Do you have any other integrations for rank tracking to integrate with platforms? Have you explored anything with SEMrush, HRefs, Rank Ranger, or Rank Watch? Any thoughts on that?

Michael Ramirez

The nice thing about this tool is it doesn’t have an overload of data and features. And what I realize from early interviews with folks in the industry is people use so many different tools anyway. Some tools already figure the ranking part out. So I don’t want to touch that space, and folks are already using great tools for rank tracking. So maybe we will consider it.

Matt Fraser

I thought you could talk to each other. Not developing your own but get the two talking to each other. I don’t know if it is necessary, Michael. It’s just a thought.

Michael Ramirez

The thought is valid around other features. Like SEMRush does a very good job of having their crawler and auditor. So they allow you to export the audited information to other tools. I think one is Trello, and another is Zappier integration. So we are working with Zappier now to build an integration for our tool. So another auditing tool can import their data into ours, so they have it in one place. Once you have data from SEMRush, LightBuld, or HRefs, we have a management system that automatically talks to them, so you are constantly getting new audit information, so it’s housed in one place. And that is something you can’t get from a basic management system. So it would be very difficult and complicated to do that. So we want to be the hub for all of the best SEO intelligence in one place that turns it into an actionable task. So you can put your team in immediately and charge for that.

Matt Fraser

Charge for it and make money. And at the end of the day, it’s about making money. Hey Michael, what’s one big takeaway you want our listeners to get from this episode?

Michael Ramirez

I think it’s that SEO takes a village. Effective SEO takes a solid development team, writing team, project managers, and link builders, which will vary depending on the client. When clients have a better level of transparency, which your agency offers and your competitors don’t, that clearly separates your value and what you offer in an SEO space. So I think you want to show that value clearly by having that clear transparency in a dark industry, which sometimes you don’t have, but a lot of hard work is being done.

Matt Fraser

How can listeners connect with you online?

Michael Ramirez

I will throw my email out there.
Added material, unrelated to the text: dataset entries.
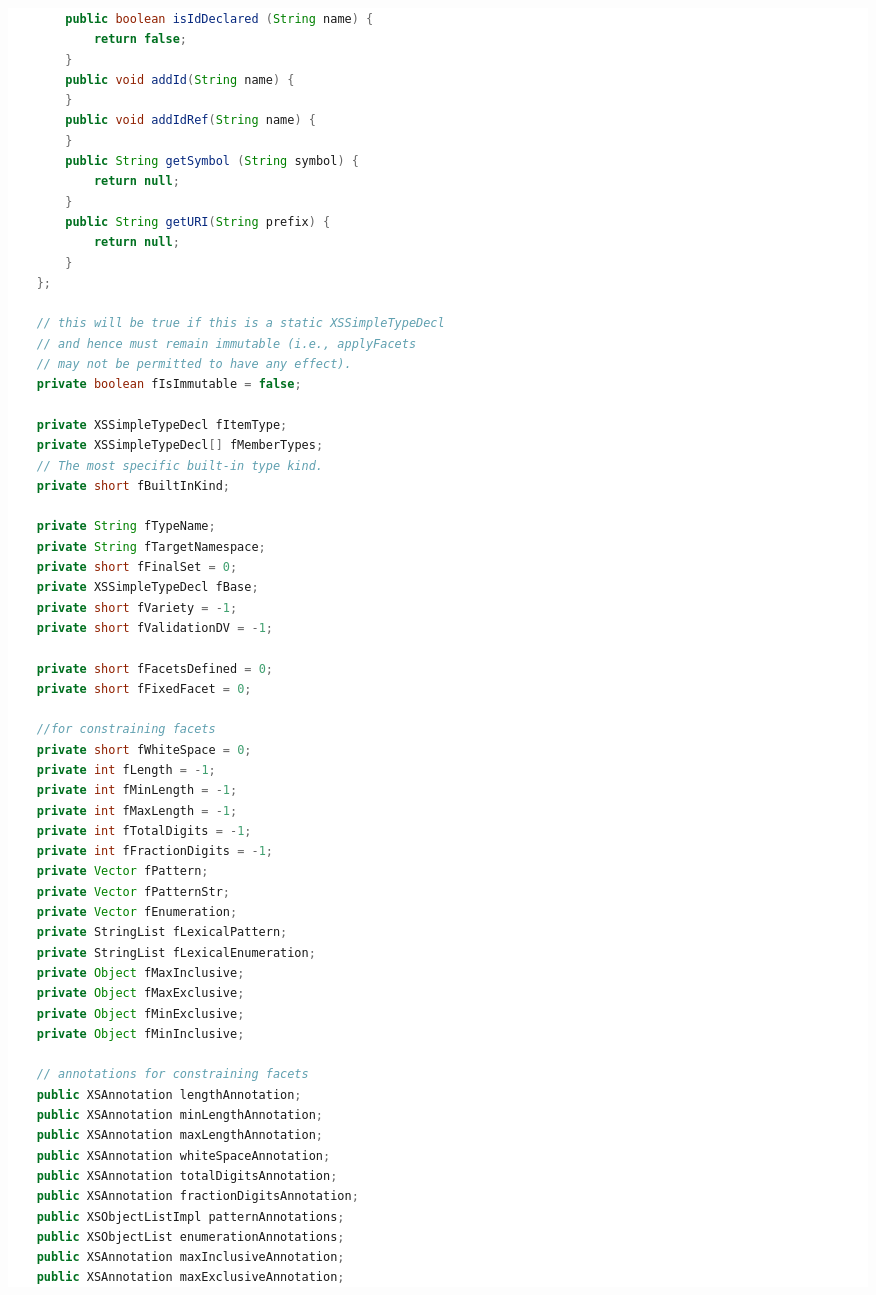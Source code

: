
 ```java
        public boolean isIdDeclared (String name) {
            return false;
        }
        public void addId(String name) {
        }
        public void addIdRef(String name) {
        }
        public String getSymbol (String symbol) {
            return null;
        }
        public String getURI(String prefix) {
            return null;
        }
    };

    // this will be true if this is a static XSSimpleTypeDecl
    // and hence must remain immutable (i.e., applyFacets
    // may not be permitted to have any effect).
    private boolean fIsImmutable = false;

    private XSSimpleTypeDecl fItemType;
    private XSSimpleTypeDecl[] fMemberTypes;
    // The most specific built-in type kind.
    private short fBuiltInKind;

    private String fTypeName;
    private String fTargetNamespace;
    private short fFinalSet = 0;
    private XSSimpleTypeDecl fBase;
    private short fVariety = -1;
    private short fValidationDV = -1;

    private short fFacetsDefined = 0;
    private short fFixedFacet = 0;

    //for constraining facets
    private short fWhiteSpace = 0;
    private int fLength = -1;
    private int fMinLength = -1;
    private int fMaxLength = -1;
    private int fTotalDigits = -1;
    private int fFractionDigits = -1;
    private Vector fPattern;
    private Vector fPatternStr;
    private Vector fEnumeration;
    private StringList fLexicalPattern;
    private StringList fLexicalEnumeration;
    private Object fMaxInclusive;
    private Object fMaxExclusive;
    private Object fMinExclusive;
    private Object fMinInclusive;
    
    // annotations for constraining facets
    public XSAnnotation lengthAnnotation;
    public XSAnnotation minLengthAnnotation;
    public XSAnnotation maxLengthAnnotation;
    public XSAnnotation whiteSpaceAnnotation;
    public XSAnnotation totalDigitsAnnotation;
    public XSAnnotation fractionDigitsAnnotation;
    public XSObjectListImpl patternAnnotations;
    public XSObjectList enumerationAnnotations;
    public XSAnnotation maxInclusiveAnnotation;
    public XSAnnotation maxExclusiveAnnotation;
```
It’s michael@evisio.co, and I am on LinkedIn as well, so you can reach me there.

Matt Fraser

Do they search for Micahel Ramirez on LinkedIn?

Michael Ramirez

Yes, Michael Ramirez.

Matt Fraser

Are you active on Twitter or anything else?

Michael Ramirez

No, I am not active on Twitter, so I didn’t want to mention that.

Matt Fraser

Most guests that I talk to aren’t. It is mainly LinkedIn and email, so it doesn’t surprise me. We will make sure to put those links in the show notes, and I want to thank you so much for coming to the show. It’s been a pleasure having you here.

Michael Ramirez

Thank you for having me; thank you, Matt.